_PROBLEM STATEMENT_:
Going through the entries below, copy out each line that contains "Laws".

[Collected data]
______

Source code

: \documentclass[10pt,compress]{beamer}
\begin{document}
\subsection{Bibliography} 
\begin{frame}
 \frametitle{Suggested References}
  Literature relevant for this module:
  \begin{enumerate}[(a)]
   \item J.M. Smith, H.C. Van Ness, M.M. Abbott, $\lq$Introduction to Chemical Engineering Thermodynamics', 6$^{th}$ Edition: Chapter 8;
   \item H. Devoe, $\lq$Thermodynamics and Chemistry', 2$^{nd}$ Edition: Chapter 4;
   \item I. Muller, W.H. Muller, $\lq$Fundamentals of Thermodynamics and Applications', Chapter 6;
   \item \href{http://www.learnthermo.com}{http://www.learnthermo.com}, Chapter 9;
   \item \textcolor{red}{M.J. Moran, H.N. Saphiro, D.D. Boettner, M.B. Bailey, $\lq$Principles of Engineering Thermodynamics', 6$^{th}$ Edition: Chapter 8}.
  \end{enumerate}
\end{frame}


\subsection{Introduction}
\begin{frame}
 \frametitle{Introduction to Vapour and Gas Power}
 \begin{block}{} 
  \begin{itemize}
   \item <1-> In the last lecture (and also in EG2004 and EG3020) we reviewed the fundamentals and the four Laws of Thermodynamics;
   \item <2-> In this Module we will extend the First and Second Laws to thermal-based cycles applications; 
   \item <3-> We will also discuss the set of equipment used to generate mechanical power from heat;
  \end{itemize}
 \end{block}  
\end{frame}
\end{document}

______

_ANSWER BOX_:
   \item <1-> In the last lecture (and also in EG2004 and EG3020) we reviewed the fundamentals and the four Laws of Thermodynamics;
   \item <2-> In this Module we will extend the First and Second Laws to thermal-based cycles applications; 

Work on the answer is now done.